Among patients with heart failure with reduced ejection fraction (HFrEF) a significant proportion of deaths occur due to ventricular tachyarrhythmias. Implantable cardioverter defibrillators (ICD) are recommended in primary prevention to reduce sudden death and all-cause mortality in patients with symptomatic HFrEF with left ventricular ejection fraction (LVEF) ≤35%, after at least three months of guideline-directed medical therapy (GDMT). However, the trials responsible for the inclusion of this recommendation in the guidelines predate the use of angiotensin receptor-neprilysin inhibitors (ARNIs) and sodium–glucose co-transporter 2 inhibitors (SGLT2i). Whether the benefit on survival of implanting an ICD after GDMT in these patients with the contemporary available medication is maintained is not known.

Methods

Consecutive patients with HFrEF, symptomatic NYHA class II-III and with LVEF ≤35% after 3 months of GDMT submitted to ICD implantation for primary prevention at our center between 2015 and 2022 were included.
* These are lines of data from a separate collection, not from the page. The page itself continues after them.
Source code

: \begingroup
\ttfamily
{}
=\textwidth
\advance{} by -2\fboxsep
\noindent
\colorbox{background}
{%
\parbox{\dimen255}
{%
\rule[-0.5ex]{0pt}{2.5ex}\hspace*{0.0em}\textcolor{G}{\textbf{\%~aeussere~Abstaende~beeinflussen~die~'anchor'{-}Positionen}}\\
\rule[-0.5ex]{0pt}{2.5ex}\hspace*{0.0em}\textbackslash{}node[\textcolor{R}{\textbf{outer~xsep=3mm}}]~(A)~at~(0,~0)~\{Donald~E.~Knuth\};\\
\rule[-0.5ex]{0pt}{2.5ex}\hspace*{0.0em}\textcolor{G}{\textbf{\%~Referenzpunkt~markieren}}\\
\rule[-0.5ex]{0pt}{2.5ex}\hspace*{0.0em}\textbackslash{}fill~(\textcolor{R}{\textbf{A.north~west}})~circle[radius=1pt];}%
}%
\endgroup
Baseline characteristics and incident ICD therapies (antitachycardia pacing and shocks) were recorded during follow-up. We retrospectively analyzed the time to ICD therapies in a historical cohort (group 1) as compared with a contemporary cohort after the generalization of treatment with ARNI and SGLT2 inhibitors (group 2). A Cox regression survival model was used to analyze the effect on incident ICD therapies.

Results

289 patients (82.4% males, age 62±11.3 [between 50 and 73 years]) were included; 148 (51.2%) in group 1 (implantation of ICD before ARNI and SGLT2 inhibitors use) and 141 (48.8%) in group 2 (implantation of ICD in the era of contemporary pharmacotherapy for HFrEF). Patients in group 2 had longer QRS duration and were more likely in NYHA class I. The mean follow-up duration was 51.3±28.8 months. The number of ICD therapies at one year did not significantly differ between the groups (odds ratio [OR] 2.24; 95% confidence interval [CI] 0.93-5.41, p value = 0.073). After Cox regression analysis, ICD recipients in the contemporary OMT cohort had a higher risk of ICD therapies during a long-term follow-up period (hazard ratio [HR] 2.48; 95% confidence interval [CI] 1.011-6.085, p value 0.047).

Conclusion

In patients with HFrEF submitted to ICD implantation for primary prevention after OMT, the incidence of ICD therapies in a contemporary cohort was similar at 1 year and higher at long-term follow-up. Our results suggest that the benefit of implanting an ICD in patients with HFrEF and LVEF ≤35% is maintained in the current era of GDMT including ARNI and SGLT2i.